Big-S Skeptic said...

Mockery kills ideas. It laughs at ideas, traditions, questions- it is not kind to anyone. It is antithetical to curiosity. The curious person who is mocked for asking questions grows red in the face and will perhaps learn not to question aloud again.... Reverence and respect only leads to further learning, alternatively.

Obviously, no one enjoys being made fun of. But mockery nevertheless has considerable value. Mockery punctures pretense, erodes illusion. Sometimes this is not to our liking, especially when the pretense and illusion are flattering to ourselves. But mockery is also crucial to tearing down the false idols that we are so effective at creating. Mockery is the anti-venom for the adoration of power and mindless deference to authority that is part of our inheritance as social animals. Some feelings may indeed get hurt when the child announces that the Emperor has no clothes, but sometimes this is the only way forward. Look at the example of Voltaire and the Church.

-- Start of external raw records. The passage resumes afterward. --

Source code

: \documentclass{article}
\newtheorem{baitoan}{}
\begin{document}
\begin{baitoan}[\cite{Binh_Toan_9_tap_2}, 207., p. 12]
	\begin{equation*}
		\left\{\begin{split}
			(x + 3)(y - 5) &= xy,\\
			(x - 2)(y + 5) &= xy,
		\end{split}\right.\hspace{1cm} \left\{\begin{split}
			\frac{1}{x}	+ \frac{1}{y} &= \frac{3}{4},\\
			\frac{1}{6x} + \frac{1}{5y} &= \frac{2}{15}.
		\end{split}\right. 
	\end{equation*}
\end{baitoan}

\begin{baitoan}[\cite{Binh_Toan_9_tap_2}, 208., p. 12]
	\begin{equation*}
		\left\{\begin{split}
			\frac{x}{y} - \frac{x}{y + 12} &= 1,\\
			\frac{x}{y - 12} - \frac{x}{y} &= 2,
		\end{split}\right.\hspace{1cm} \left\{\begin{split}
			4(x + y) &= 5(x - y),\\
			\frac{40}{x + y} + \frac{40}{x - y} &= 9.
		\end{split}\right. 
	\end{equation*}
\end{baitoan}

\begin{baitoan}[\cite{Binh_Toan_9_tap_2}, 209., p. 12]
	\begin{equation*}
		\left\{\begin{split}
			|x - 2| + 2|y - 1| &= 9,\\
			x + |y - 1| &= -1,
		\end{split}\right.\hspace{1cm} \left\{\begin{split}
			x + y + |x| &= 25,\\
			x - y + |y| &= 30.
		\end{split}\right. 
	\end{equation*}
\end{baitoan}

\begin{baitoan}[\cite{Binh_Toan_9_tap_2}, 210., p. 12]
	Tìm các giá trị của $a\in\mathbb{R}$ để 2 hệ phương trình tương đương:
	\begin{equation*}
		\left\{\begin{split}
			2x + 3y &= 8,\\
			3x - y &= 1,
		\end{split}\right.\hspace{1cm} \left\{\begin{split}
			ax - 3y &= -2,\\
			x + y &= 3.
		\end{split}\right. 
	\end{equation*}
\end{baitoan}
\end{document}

For that matter, I think that Islam also will only emerge from the middle ages when a Muslim Voltaire steps forward and speaks the truth about the hyper-pious clerics pretending to know God's plan for the universe. "What a fatuous windbag you are!" ibn Voltaire will yell in the middle of the imam's frothy harangue. Some people in the audience, knowing it in their hearts to be true, will giggle in spite of their fear. Then more. Soon the crowd is laughing. The illusion has dissolved, and the people can see clearly that what is in front of them is not the "Voice of God" but just a guy in a robe getting high on all the attention.

That's the Hollywood version, of course. But in reality the process of "de-sanctification" is much the same, just slower. It would be nice if reverential attitudes could lead humanity inexorably toward "the good," but it's just not the case. Reverential attitudes lead to slavery, eventually. If we didn't have that irreverent soul who says "That's a load of crap" and snaps us out of the daydream, we'd all be in big trouble.

Chana said...

Some feelings may indeed get hurt when the child announces that the Emperor has no clothes, but sometimes this is the only way forward.

But see, this is NOT mockery. The child is announcing a truth, a fact, that everyone else is too scared to see but that is nonetheless so- that the Emperor has NO CLOTHES ON. But the child's aim is not to insult or mock the emperor so much as it is to point out the truth everyone else is trying to erase from their minds.

With regard to Voltaire- his use of hyperbole and satire is excellent. Candide is a masterpiece, I agree. However, as another commentator here brought up, here Voltaire is using mockery responsibly (the same way one could use a reductio ad absurdum argument, Voltaire takes Liebniz's ideas to the extreme and shows us how laughable they are.) He is not using mockery without having full knowledge of the material at hand.

This is in contrast to students who do not even have a basic grasp on the Bible/ texts and yet feel themselves equipped to mock.

I suppose what I mean to say is that one must earn the RIGHT to mock, and responsibly mock, and this takes quite a long time.

Lela Harbinger said...

in my experience mockery is usually an indication of a lack of knowledge and or wisdom. it's an easy way out to explain something away because any other way would just be too bothersome.